■ **What is required**: Search the entries below for the word "have" and copy every line where it appears.

(Material provided Opens)

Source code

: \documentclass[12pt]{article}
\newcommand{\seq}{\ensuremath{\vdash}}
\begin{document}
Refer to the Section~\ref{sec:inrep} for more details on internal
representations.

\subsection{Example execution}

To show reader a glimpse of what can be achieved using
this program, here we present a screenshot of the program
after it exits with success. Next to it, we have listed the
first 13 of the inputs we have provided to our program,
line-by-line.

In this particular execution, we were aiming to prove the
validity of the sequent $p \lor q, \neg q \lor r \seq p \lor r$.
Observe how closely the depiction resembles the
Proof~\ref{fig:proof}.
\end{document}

(Material provided Closes)

■ **Response to the exercise**:
after it exits with success. Next to it, we have listed the
first 13 of the inputs we have provided to our program,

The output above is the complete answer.